• _WORK REQUIRED_:
When you return the data, keep every line exactly as it is and leave out the pictures.
<<<<
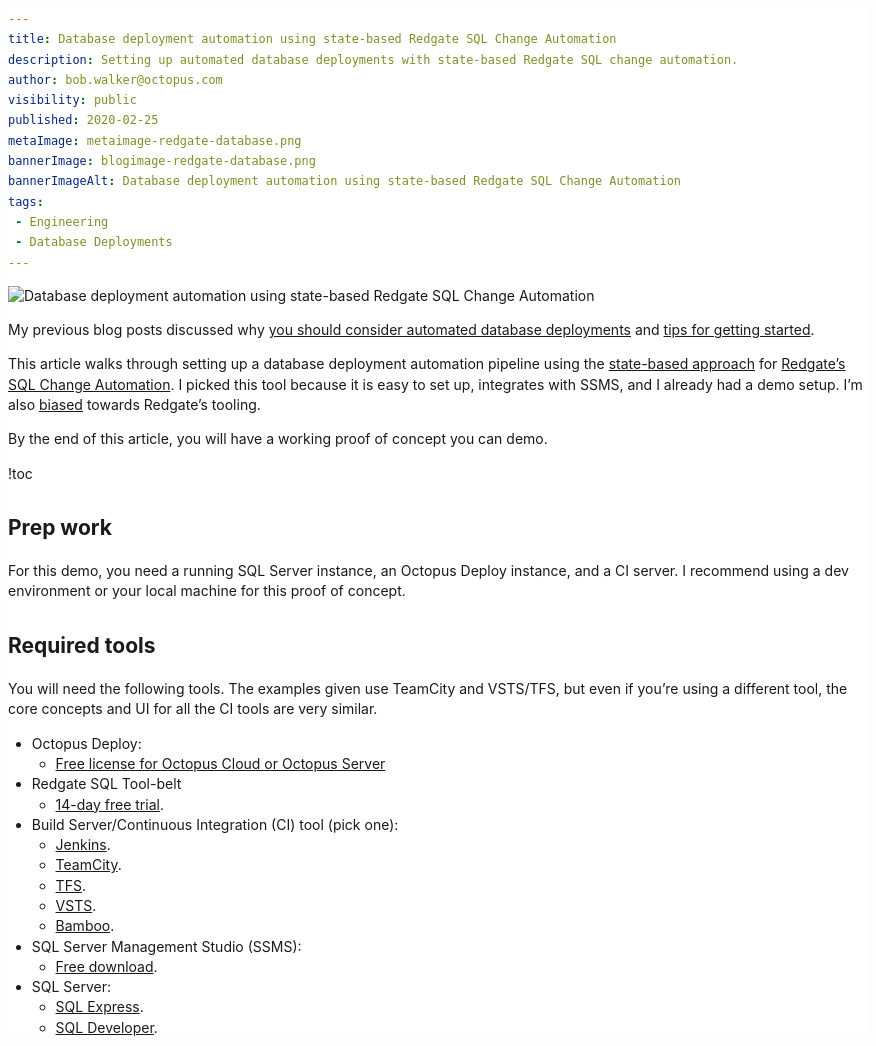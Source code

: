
 ```yaml
---
title: Database deployment automation using state-based Redgate SQL Change Automation
description: Setting up automated database deployments with state-based Redgate SQL change automation.
author: bob.walker@octopus.com
visibility: public
published: 2020-02-25
metaImage: metaimage-redgate-database.png
bannerImage: blogimage-redgate-database.png
bannerImageAlt: Database deployment automation using state-based Redgate SQL Change Automation
tags:
 - Engineering
 - Database Deployments
---
```


![Database deployment automation using state-based Redgate SQL Change Automation](blogimage-redgate-database.png)

My previous blog posts discussed why [you should consider automated database deployments](blog/2020-02/why-consider-database-deployment-automation/index.md) and [tips for getting started](blog/2020-02/database-deployment-automation-approaches/index.md).

This article walks through setting up a database deployment automation pipeline using the [state-based approach](https://www.red-gate.com/products/sql-development/sql-change-automation/approaches) for [Redgate’s SQL Change Automation](https://www.red-gate.com/products/sql-development/sql-change-automation/).  I picked this tool because it is easy to set up, integrates with SSMS, and I already had a demo setup.  I’m also [biased](https://www.red-gate.com/hub/events/friends-of-rg/friend/BobWalker) towards Redgate’s tooling.

By the end of this article, you will have a working proof of concept you can demo.

!toc

## Prep work

For this demo, you need a running SQL Server instance, an Octopus Deploy instance, and a CI server.  I recommend using a dev environment or your local machine for this proof of concept.  

## Required tools

You will need the following tools. The examples given use TeamCity and VSTS/TFS, but even if you’re using a different tool, the core concepts and UI for all the CI tools are very similar.

- Octopus Deploy:
    - [Free license for Octopus Cloud or Octopus Server](https://octopus.com/free)
- Redgate SQL Tool-belt
    - [14-day free trial](https://www.red-gate.com/dynamic/products/sql-development/sql-toolbelt/download).  
- Build Server/Continuous Integration (CI) tool (pick one):
    - [Jenkins](https://jenkins.io/download).
    - [TeamCity](https://www.jetbrains.com/teamcity/download/).
    - [TFS](https://visualstudio.microsoft.com/tfs/).
    - [VSTS](https://visualstudio.microsoft.com/team-services/).
    - [Bamboo](https://www.atlassian.com/software/bamboo/download).
- SQL Server Management Studio (SSMS):
    - [Free download](https://docs.microsoft.com/en-us/sql/ssms/download-sql-server-management-studio-ssms).
- SQL Server:
    - [SQL Express](https://www.microsoft.com/en-us/sql-server/sql-server-editions-express).
    - [SQL Developer](https://www.microsoft.com/en-us/sql-server/sql-server-downloads).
>>>>
• _TASK RESPONSE_:
Source code

:
 ```yaml
---
title: Database deployment automation using state-based Redgate SQL Change Automation
description: Setting up automated database deployments with state-based Redgate SQL change automation.
author: bob.walker@octopus.com
visibility: public
published: 2020-02-25
metaImage: metaimage-redgate-database.png
bannerImage: blogimage-redgate-database.png
bannerImageAlt: Database deployment automation using state-based Redgate SQL Change Automation
tags:
 - Engineering
 - Database Deployments
---
```


![Database deployment automation using state-based Redgate SQL Change Automation](blogimage-redgate-database.png)

My previous blog posts discussed why [you should consider automated database deployments](blog/2020-02/why-consider-database-deployment-automation/index.md) and [tips for getting started](blog/2020-02/database-deployment-automation-approaches/index.md).

This article walks through setting up a database deployment automation pipeline using the [state-based approach](https://www.red-gate.com/products/sql-development/sql-change-automation/approaches) for [Redgate’s SQL Change Automation](https://www.red-gate.com/products/sql-development/sql-change-automation/).  I picked this tool because it is easy to set up, integrates with SSMS, and I already had a demo setup.  I’m also [biased](https://www.red-gate.com/hub/events/friends-of-rg/friend/BobWalker) towards Redgate’s tooling.

By the end of this article, you will have a working proof of concept you can demo.

!toc

## Prep work

For this demo, you need a running SQL Server instance, an Octopus Deploy instance, and a CI server.  I recommend using a dev environment or your local machine for this proof of concept.  

## Required tools

You will need the following tools. The examples given use TeamCity and VSTS/TFS, but even if you’re using a different tool, the core concepts and UI for all the CI tools are very similar.

- Octopus Deploy:
    - [Free license for Octopus Cloud or Octopus Server](https://octopus.com/free)
- Redgate SQL Tool-belt
    - [14-day free trial](https://www.red-gate.com/dynamic/products/sql-development/sql-toolbelt/download).  
- Build Server/Continuous Integration (CI) tool (pick one):
    - [Jenkins](https://jenkins.io/download).
    - [TeamCity](https://www.jetbrains.com/teamcity/download/).
    - [TFS](https://visualstudio.microsoft.com/tfs/).
    - [VSTS](https://visualstudio.microsoft.com/team-services/).
    - [Bamboo](https://www.atlassian.com/software/bamboo/download).
- SQL Server Management Studio (SSMS):
    - [Free download](https://docs.microsoft.com/en-us/sql/ssms/download-sql-server-management-studio-ssms).
- SQL Server:
    - [SQL Express](https://www.microsoft.com/en-us/sql-server/sql-server-editions-express).
    - [SQL Developer](https://www.microsoft.com/en-us/sql-server/sql-server-downloads).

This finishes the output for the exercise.